A Secretaria de Estado de Administração Penitenciária (Seap) negou, nesta quinta-feira, que a ex-deputada federal Flordelis dos Santos, de 64 anos, tenha sofrido um princípio de AVC dentro do presídio. Segundo a pasta, ela foi atendida no Hospital Penitenciário Hamilton Agostinho, no Complexo de Gericinó, em Bangu, e medicada por um quadro de lombalgia, retornando em seguida à cela.
A defesa de Flordelis havia divulgado que a ex-parlamentar apresentava sintomas compatíveis com um acidente vascular cerebral, como vômitos, dores fortes de cabeça e dificuldade na fala. “Segundo familiares e amigos, que estiveram com ela e, pelos sintomas e atendimento dela na UPA de Gericinó, ela teve sim AVC”, afirmou a advogada Janira Rocha, em entrevista ao jornal O Dia.
Em fevereiro deste ano, Flordelis chegou a escrever uma carta à mão de dentro da prisão, alegando enfrentar sérios problemas de saúde. No documento, a ex-deputada dizia ser inocente do crime pelo qual foi condenada e relatava crises de ansiedade e episódios de alucinação. “Preciso de ajuda, estou presa por um crime que não cometi.
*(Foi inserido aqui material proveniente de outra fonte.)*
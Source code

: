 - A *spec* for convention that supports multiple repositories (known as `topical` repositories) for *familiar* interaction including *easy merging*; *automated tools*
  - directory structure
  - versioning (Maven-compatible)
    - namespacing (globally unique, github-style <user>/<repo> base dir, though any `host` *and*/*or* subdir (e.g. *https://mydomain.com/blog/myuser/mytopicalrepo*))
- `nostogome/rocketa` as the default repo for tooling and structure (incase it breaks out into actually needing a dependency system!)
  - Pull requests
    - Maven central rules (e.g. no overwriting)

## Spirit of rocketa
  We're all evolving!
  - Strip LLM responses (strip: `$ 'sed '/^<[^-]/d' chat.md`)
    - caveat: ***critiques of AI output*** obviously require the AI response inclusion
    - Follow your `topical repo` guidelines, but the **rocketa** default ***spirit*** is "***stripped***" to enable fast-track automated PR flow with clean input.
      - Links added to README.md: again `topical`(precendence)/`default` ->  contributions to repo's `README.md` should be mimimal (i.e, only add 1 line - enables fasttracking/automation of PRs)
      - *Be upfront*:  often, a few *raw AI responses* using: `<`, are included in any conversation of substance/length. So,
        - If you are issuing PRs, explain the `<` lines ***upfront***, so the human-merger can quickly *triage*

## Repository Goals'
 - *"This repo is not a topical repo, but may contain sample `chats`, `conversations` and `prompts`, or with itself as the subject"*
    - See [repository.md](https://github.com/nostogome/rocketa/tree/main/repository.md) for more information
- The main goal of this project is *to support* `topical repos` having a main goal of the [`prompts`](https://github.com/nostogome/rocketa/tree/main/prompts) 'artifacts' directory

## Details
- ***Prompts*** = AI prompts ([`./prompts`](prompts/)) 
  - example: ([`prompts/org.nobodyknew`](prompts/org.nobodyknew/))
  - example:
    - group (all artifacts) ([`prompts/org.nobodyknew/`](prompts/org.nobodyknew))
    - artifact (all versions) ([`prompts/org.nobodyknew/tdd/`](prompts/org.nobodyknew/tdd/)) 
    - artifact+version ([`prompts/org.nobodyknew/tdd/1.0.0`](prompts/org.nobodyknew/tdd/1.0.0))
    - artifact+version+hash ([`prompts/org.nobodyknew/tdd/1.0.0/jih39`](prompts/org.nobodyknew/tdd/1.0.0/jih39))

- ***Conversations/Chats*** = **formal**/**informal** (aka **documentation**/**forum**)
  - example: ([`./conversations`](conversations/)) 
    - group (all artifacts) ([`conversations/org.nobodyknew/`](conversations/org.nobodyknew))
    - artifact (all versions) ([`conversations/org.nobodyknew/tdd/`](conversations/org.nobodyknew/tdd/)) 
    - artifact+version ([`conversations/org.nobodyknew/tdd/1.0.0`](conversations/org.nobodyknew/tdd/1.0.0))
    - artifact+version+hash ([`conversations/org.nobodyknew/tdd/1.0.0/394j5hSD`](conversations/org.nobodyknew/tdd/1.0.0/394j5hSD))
Mas hoje preciso de ajuda por algo que todo ser humano tem direito, a saúde”, escreveu.
Condenada em 2022 a 50 anos e 28 dias de prisão, Flordelis cumpre pena pelo assassinato do marido, o pastor Anderson do Carmo, morto com mais de 30 tiros em junho de 2019, em Niterói. O caso, inicialmente tratado como latrocínio, revelou-se um homicídio premeditado após investigações apontarem o envolvimento da ex-deputada e de alguns de seus filhos.
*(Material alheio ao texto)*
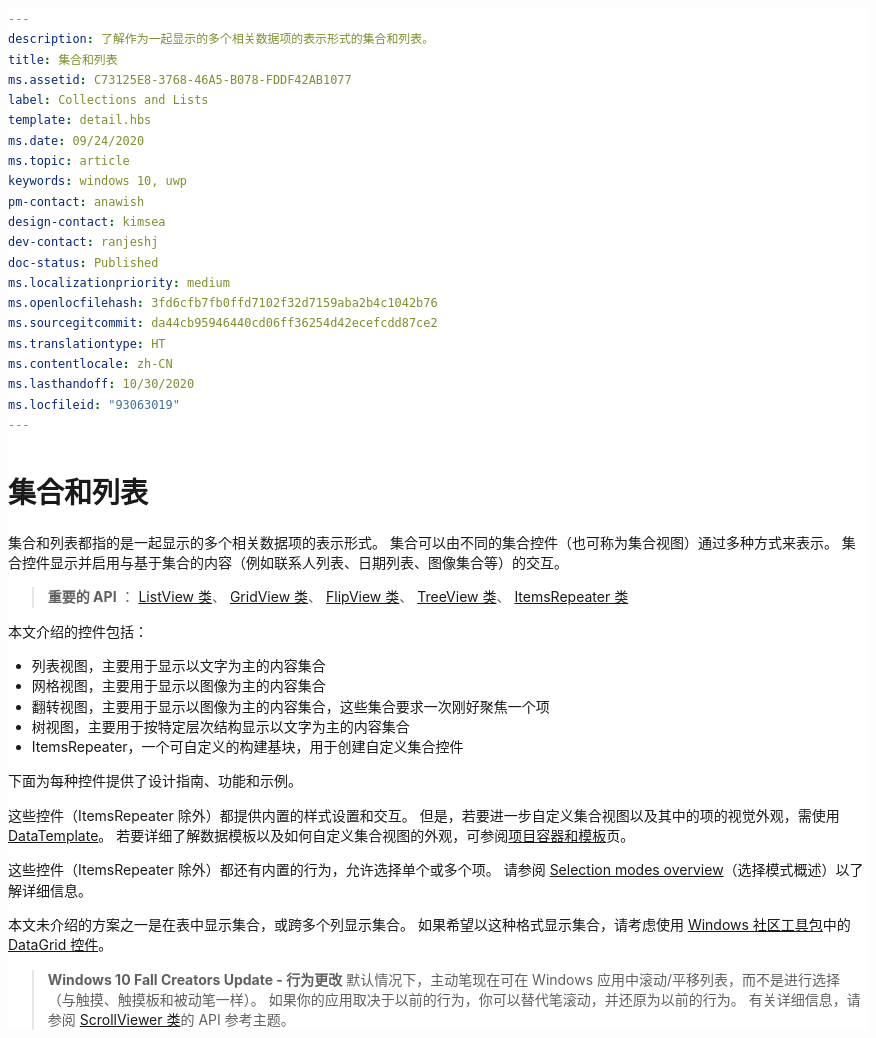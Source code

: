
 ```yaml
---
description: 了解作为一起显示的多个相关数据项的表示形式的集合和列表。
title: 集合和列表
ms.assetid: C73125E8-3768-46A5-B078-FDDF42AB1077
label: Collections and Lists
template: detail.hbs
ms.date: 09/24/2020
ms.topic: article
keywords: windows 10, uwp
pm-contact: anawish
design-contact: kimsea
dev-contact: ranjeshj
doc-status: Published
ms.localizationpriority: medium
ms.openlocfilehash: 3fd6cfb7fb0ffd7102f32d7159aba2b4c1042b76
ms.sourcegitcommit: da44cb95946440cd06ff36254d42ecefcdd87ce2
ms.translationtype: HT
ms.contentlocale: zh-CN
ms.lasthandoff: 10/30/2020
ms.locfileid: "93063019"
---
```

# <a name="collections-and-lists"></a>集合和列表

集合和列表都指的是一起显示的多个相关数据项的表示形式。 集合可以由不同的集合控件（也可称为集合视图）通过多种方式来表示。 集合控件显示并启用与基于集合的内容（例如联系人列表、日期列表、图像集合等）的交互。

> **重要的 API** ： [ListView 类](/uwp/api/Windows.UI.Xaml.Controls.ListView)、 [GridView 类](/uwp/api/Windows.UI.Xaml.Controls.GridView)、 [FlipView 类](/uwp/api/windows.ui.xaml.controls.flipview)、 [TreeView 类](/uwp/api/windows.ui.xaml.controls.treeview)、 [ItemsRepeater 类](/uwp/api/microsoft.ui.xaml.controls.itemsrepeater)

本文介绍的控件包括：

- 列表视图，主要用于显示以文字为主的内容集合
- 网格视图，主要用于显示以图像为主的内容集合
- 翻转视图，主要用于显示以图像为主的内容集合，这些集合要求一次刚好聚焦一个项
- 树视图，主要用于按特定层次结构显示以文字为主的内容集合
- ItemsRepeater，一个可自定义的构建基块，用于创建自定义集合控件

下面为每种控件提供了设计指南、功能和示例。

这些控件（ItemsRepeater 除外）都提供内置的样式设置和交互。 但是，若要进一步自定义集合视图以及其中的项的视觉外观，需使用 [DataTemplate](/uwp/api/Windows.UI.Xaml.DataTemplate)。 若要详细了解数据模板以及如何自定义集合视图的外观，可参阅[项目容器和模板](./item-containers-templates.md)页。

这些控件（ItemsRepeater 除外）都还有内置的行为，允许选择单个或多个项。 请参阅 [Selection modes overview](selection-modes.md)（选择模式概述）以了解详细信息。

本文未介绍的方案之一是在表中显示集合，或跨多个列显示集合。 如果希望以这种格式显示集合，请考虑使用 [Windows 社区工具包](/windows/communitytoolkit/)中的 [DataGrid 控件](/windows/communitytoolkit/controls/datagrid)。 

> **Windows 10 Fall Creators Update - 行为更改** 默认情况下，主动笔现在可在 Windows 应用中滚动/平移列表，而不是进行选择（与触摸、触摸板和被动笔一样）。
> 如果你的应用取决于以前的行为，你可以替代笔滚动，并还原为以前的行为。 有关详细信息，请参阅 [ScrollViewer 类](/uwp/api/windows.ui.xaml.controls.scrollviewer)的 API 参考主题。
As apurações mostraram que Anderson controlava o dinheiro da família e do grupo religioso liderado pela cantora gospel, o que teria motivado disputas internas. Antes do crime a tiros, houve tentativas de envenenamento que fracassaram. Flordelis perdeu o mandato parlamentar em 2021, foi presa no mesmo ano e condenada no ano seguinte por homicídio triplamente qualificado, tentativa de homicídio, uso de documento falso e associação criminosa armada.